### The records

━━━━━━━━━━

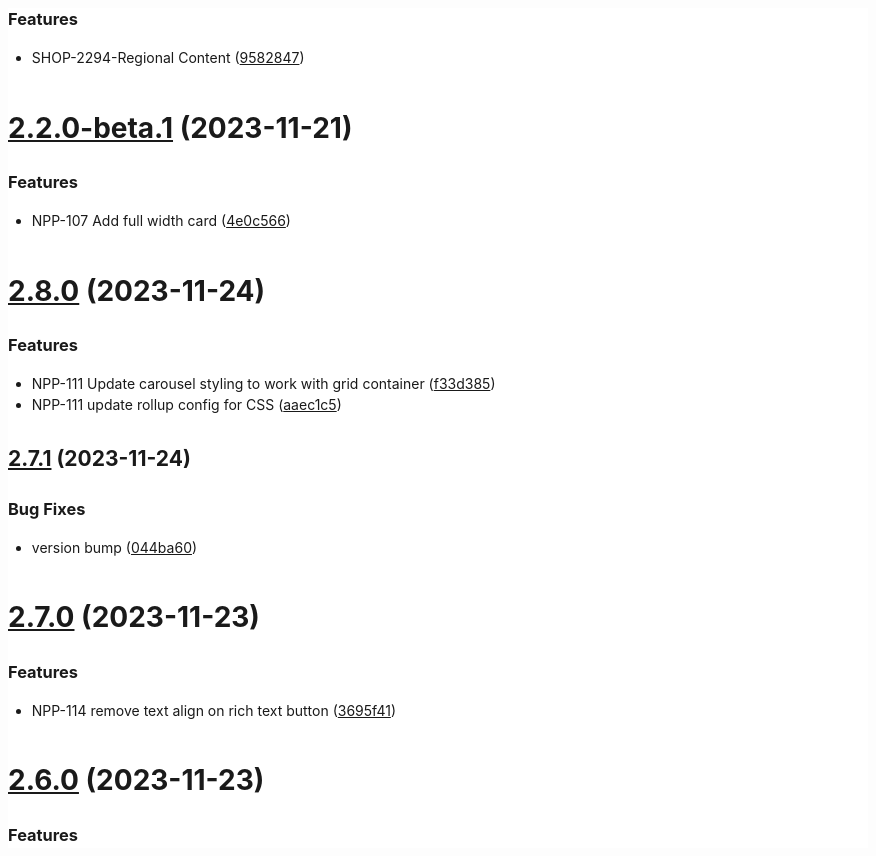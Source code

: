
### Features

* SHOP-2294-Regional Content ([9582847](http://bitbucket.org/arcteryx/design-system/commits/95828476dd6ad90315b13cdffcabd4aa9eadb02e))

# [2.2.0-beta.1](http://bitbucket.org/arcteryx/design-system/compare/v2.1.0...v2.2.0-beta.1) (2023-11-21)


### Features

* NPP-107 Add full width card ([4e0c566](http://bitbucket.org/arcteryx/design-system/commits/4e0c566b1683fa884faac1dbd2bb34d1d6f5f2e5))

# [2.8.0](http://bitbucket.org/arcteryx/design-system/compare/v2.7.1...v2.8.0) (2023-11-24)


### Features

* NPP-111 Update carousel styling to work with grid container ([f33d385](http://bitbucket.org/arcteryx/design-system/commits/f33d3852eb408f61e98d8ed923ff049e76df5d71))
* NPP-111 update rollup config for CSS ([aaec1c5](http://bitbucket.org/arcteryx/design-system/commits/aaec1c5d84519b8427f6363162162c89fad10595))

## [2.7.1](http://bitbucket.org/arcteryx/design-system/compare/v2.7.0...v2.7.1) (2023-11-24)


### Bug Fixes

* version bump ([044ba60](http://bitbucket.org/arcteryx/design-system/commits/044ba60da0b267534b3c7f2985e792f458f1241f))

# [2.7.0](http://bitbucket.org/arcteryx/design-system/compare/v2.6.0...v2.7.0) (2023-11-23)


### Features

* NPP-114 remove text align on rich text button ([3695f41](http://bitbucket.org/arcteryx/design-system/commits/3695f412c83658aca956b423c4b92990c7a968c0))

# [2.6.0](http://bitbucket.org/arcteryx/design-system/compare/v2.5.0...v2.6.0) (2023-11-23)


### Features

━━━━━━━━━━

### Work item
The entries above should be retyped word for word, with all pictures omitted.

### Result below
Source code

:
### Features

* SHOP-2294-Regional Content ([9582847](http://bitbucket.org/arcteryx/design-system/commits/95828476dd6ad90315b13cdffcabd4aa9eadb02e))

# [2.2.0-beta.1](http://bitbucket.org/arcteryx/design-system/compare/v2.1.0...v2.2.0-beta.1) (2023-11-21)


### Features

* NPP-107 Add full width card ([4e0c566](http://bitbucket.org/arcteryx/design-system/commits/4e0c566b1683fa884faac1dbd2bb34d1d6f5f2e5))

# [2.8.0](http://bitbucket.org/arcteryx/design-system/compare/v2.7.1...v2.8.0) (2023-11-24)


### Features

* NPP-111 Update carousel styling to work with grid container ([f33d385](http://bitbucket.org/arcteryx/design-system/commits/f33d3852eb408f61e98d8ed923ff049e76df5d71))
* NPP-111 update rollup config for CSS ([aaec1c5](http://bitbucket.org/arcteryx/design-system/commits/aaec1c5d84519b8427f6363162162c89fad10595))

## [2.7.1](http://bitbucket.org/arcteryx/design-system/compare/v2.7.0...v2.7.1) (2023-11-24)


### Bug Fixes

* version bump ([044ba60](http://bitbucket.org/arcteryx/design-system/commits/044ba60da0b267534b3c7f2985e792f458f1241f))

# [2.7.0](http://bitbucket.org/arcteryx/design-system/compare/v2.6.0...v2.7.0) (2023-11-23)


### Features

* NPP-114 remove text align on rich text button ([3695f41](http://bitbucket.org/arcteryx/design-system/commits/3695f412c83658aca956b423c4b92990c7a968c0))

# [2.6.0](http://bitbucket.org/arcteryx/design-system/compare/v2.5.0...v2.6.0) (2023-11-23)


### Features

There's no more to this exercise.